(Material provided)

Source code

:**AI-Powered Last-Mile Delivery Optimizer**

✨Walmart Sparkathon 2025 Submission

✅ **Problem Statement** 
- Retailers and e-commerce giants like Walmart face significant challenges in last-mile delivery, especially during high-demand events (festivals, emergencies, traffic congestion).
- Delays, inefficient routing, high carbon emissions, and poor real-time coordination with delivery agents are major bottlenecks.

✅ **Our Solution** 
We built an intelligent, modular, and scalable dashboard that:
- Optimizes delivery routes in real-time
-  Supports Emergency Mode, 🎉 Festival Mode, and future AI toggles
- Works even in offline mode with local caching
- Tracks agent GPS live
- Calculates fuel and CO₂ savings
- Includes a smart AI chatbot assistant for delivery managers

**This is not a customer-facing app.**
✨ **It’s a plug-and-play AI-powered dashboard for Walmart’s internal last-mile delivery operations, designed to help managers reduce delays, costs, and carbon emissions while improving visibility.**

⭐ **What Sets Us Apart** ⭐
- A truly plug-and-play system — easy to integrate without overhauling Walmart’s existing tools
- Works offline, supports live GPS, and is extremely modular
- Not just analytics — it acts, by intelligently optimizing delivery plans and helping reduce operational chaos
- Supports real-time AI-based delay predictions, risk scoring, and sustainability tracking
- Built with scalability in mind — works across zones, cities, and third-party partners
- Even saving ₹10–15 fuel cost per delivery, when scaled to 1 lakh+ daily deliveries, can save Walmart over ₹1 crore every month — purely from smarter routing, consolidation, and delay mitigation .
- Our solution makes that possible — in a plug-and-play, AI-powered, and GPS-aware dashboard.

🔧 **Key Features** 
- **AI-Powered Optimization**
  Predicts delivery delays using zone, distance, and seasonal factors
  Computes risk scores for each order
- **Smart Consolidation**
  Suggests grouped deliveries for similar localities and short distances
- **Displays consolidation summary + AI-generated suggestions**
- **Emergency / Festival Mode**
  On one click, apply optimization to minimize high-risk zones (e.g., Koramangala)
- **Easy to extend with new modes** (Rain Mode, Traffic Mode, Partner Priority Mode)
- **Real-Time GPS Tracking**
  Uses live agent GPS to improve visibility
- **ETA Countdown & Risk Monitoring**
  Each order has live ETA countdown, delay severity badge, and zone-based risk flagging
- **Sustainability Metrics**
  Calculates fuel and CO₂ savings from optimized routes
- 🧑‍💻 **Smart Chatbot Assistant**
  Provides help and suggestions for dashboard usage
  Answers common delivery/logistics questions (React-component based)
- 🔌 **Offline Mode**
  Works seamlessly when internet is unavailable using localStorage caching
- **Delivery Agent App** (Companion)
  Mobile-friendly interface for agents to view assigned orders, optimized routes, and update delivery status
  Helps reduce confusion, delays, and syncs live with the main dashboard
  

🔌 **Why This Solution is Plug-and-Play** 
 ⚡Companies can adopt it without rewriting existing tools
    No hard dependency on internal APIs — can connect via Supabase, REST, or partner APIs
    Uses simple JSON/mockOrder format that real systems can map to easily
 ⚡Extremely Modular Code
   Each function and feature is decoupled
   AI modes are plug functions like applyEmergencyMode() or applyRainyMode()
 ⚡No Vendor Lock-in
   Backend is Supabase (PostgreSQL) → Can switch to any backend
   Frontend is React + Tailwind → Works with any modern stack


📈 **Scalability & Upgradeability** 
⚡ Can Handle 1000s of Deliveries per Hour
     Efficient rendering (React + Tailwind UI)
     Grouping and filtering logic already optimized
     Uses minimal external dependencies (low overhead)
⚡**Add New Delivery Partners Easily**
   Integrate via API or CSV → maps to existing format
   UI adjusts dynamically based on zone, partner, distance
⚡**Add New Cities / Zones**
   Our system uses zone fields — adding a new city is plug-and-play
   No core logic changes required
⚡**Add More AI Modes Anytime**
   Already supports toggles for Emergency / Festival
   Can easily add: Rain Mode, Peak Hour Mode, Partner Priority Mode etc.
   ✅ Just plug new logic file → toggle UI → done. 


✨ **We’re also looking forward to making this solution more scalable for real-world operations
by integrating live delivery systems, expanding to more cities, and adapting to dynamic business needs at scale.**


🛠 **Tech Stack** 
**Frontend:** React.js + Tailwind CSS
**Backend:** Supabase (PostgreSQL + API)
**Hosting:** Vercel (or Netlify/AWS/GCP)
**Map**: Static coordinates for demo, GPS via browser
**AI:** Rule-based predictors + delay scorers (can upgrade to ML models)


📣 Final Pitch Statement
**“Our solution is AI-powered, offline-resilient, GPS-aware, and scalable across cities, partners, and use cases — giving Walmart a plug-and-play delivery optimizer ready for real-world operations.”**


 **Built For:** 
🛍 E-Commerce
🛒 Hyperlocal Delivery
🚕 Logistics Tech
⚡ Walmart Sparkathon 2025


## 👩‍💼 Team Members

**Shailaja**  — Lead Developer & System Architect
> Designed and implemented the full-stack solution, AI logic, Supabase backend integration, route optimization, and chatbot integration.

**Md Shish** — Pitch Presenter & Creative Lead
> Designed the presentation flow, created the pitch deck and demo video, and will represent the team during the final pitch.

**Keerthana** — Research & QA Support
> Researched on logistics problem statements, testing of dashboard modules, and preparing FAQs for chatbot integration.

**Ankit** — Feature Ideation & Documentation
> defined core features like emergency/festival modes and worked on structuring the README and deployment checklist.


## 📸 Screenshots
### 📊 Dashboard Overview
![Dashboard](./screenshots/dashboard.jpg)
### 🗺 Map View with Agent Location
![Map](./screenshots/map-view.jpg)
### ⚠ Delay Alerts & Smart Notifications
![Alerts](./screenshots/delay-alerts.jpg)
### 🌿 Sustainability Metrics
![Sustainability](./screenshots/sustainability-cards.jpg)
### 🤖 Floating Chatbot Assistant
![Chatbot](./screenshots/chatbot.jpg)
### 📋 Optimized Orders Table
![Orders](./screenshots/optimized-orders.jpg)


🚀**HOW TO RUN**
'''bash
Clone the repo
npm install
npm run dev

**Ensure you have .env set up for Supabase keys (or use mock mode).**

(End Material provided)

▸ Work order
Check each line above for the word "carbon". Then state how many lines contain it, and nothing more.

▸ Exercise output
2